#### [REQUIRED ACTION]
Filter the entries for the word "Queries". Copy each line in which it occurs.

Data records:
☆ ☆ ☆

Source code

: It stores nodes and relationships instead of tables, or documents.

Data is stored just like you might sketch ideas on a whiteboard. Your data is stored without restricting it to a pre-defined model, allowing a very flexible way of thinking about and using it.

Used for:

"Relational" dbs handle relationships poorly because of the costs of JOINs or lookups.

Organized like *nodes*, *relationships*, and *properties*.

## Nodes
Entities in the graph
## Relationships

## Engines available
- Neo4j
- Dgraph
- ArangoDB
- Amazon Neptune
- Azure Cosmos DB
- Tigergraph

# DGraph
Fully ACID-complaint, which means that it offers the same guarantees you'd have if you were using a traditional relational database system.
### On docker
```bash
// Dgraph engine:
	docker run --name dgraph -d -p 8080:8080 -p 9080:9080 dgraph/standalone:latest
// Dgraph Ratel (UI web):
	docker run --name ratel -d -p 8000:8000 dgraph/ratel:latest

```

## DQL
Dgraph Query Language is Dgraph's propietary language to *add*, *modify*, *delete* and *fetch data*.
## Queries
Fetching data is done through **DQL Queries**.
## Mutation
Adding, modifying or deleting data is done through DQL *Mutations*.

☆ ☆ ☆

#### [RESPONSE TO THIS TASK]
## Queries
Fetching data is done through **DQL Queries**.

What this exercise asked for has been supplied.